(Saved entries)
>>

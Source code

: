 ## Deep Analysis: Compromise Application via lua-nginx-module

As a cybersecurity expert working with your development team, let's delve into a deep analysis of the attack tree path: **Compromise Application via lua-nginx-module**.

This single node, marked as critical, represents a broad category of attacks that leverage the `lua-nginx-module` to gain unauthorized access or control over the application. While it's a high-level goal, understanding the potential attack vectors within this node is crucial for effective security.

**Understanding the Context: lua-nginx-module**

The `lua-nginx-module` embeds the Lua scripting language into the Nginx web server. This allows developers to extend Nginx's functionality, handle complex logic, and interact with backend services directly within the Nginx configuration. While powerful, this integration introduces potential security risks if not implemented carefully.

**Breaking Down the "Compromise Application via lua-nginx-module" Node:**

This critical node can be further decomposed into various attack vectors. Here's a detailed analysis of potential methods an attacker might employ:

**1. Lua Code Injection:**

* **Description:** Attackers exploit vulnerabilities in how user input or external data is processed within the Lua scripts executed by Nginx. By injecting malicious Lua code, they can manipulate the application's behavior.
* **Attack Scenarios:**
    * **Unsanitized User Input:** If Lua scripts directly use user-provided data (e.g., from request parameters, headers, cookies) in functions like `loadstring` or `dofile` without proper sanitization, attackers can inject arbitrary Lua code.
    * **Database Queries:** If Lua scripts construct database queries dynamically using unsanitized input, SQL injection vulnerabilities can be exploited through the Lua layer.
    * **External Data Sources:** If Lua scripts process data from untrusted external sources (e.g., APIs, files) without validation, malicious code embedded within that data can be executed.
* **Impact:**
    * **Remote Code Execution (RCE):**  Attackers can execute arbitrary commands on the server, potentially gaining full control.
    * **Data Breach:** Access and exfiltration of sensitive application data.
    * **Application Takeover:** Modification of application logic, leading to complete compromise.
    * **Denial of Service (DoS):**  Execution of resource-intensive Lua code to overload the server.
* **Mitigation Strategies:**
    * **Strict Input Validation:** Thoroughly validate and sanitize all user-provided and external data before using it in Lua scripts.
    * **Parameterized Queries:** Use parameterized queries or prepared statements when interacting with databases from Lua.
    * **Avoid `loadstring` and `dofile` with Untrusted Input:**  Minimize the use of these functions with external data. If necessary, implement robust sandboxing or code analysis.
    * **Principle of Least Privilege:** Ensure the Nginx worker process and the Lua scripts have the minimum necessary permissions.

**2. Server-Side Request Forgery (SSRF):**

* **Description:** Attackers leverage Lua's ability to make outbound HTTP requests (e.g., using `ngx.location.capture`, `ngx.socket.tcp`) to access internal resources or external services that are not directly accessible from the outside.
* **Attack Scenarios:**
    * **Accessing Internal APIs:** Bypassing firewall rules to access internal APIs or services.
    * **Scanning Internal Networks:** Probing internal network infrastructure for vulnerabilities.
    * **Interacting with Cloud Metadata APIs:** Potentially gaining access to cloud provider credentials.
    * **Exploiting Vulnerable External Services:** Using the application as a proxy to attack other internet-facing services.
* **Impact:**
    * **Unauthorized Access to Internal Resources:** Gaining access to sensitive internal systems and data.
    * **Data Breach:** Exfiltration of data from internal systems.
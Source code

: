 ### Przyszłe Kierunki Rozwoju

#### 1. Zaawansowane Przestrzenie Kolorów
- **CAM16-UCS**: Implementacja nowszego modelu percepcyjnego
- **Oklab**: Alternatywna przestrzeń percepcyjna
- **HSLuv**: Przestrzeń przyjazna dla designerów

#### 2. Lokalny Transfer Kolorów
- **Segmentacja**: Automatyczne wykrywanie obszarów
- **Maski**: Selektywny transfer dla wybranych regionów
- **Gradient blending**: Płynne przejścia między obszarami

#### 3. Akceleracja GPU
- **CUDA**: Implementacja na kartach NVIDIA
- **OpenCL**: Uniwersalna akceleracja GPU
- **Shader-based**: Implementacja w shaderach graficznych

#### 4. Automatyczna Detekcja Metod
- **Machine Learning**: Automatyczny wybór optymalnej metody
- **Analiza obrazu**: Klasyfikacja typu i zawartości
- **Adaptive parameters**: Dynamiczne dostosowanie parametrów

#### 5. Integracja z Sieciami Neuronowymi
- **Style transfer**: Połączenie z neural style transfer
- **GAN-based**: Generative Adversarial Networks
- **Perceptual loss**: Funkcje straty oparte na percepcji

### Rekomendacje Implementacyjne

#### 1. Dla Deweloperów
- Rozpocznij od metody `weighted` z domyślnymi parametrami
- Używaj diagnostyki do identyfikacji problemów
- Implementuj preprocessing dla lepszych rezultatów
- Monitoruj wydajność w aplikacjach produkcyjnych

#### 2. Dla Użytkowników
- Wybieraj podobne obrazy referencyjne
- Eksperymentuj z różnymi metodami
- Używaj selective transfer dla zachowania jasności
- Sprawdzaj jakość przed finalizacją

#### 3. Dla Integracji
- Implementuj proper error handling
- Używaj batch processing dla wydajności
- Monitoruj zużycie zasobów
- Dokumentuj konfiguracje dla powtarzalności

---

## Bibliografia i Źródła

<<

_ACTION ITEM_. Lines to set down from above: the line with "- **HSLuv**: Przestrzeń", the line with "- **Style transfer**: Połączenie", and every line between, each exactly as written.

_RESULT FOR THIS TASK_.
- **HSLuv**: Przestrzeń przyjazna dla designerów

#### 2. Lokalny Transfer Kolorów
- **Segmentacja**: Automatyczne wykrywanie obszarów
- **Maski**: Selektywny transfer dla wybranych regionów
- **Gradient blending**: Płynne przejścia między obszarami

#### 3. Akceleracja GPU
- **CUDA**: Implementacja na kartach NVIDIA
- **OpenCL**: Uniwersalna akceleracja GPU
- **Shader-based**: Implementacja w shaderach graficznych

#### 4. Automatyczna Detekcja Metod
- **Machine Learning**: Automatyczny wybór optymalnej metody
- **Analiza obrazu**: Klasyfikacja typu i zawartości
- **Adaptive parameters**: Dynamiczne dostosowanie parametrów

#### 5. Integracja z Sieciami Neuronowymi
- **Style transfer**: Połączenie z neural style transfer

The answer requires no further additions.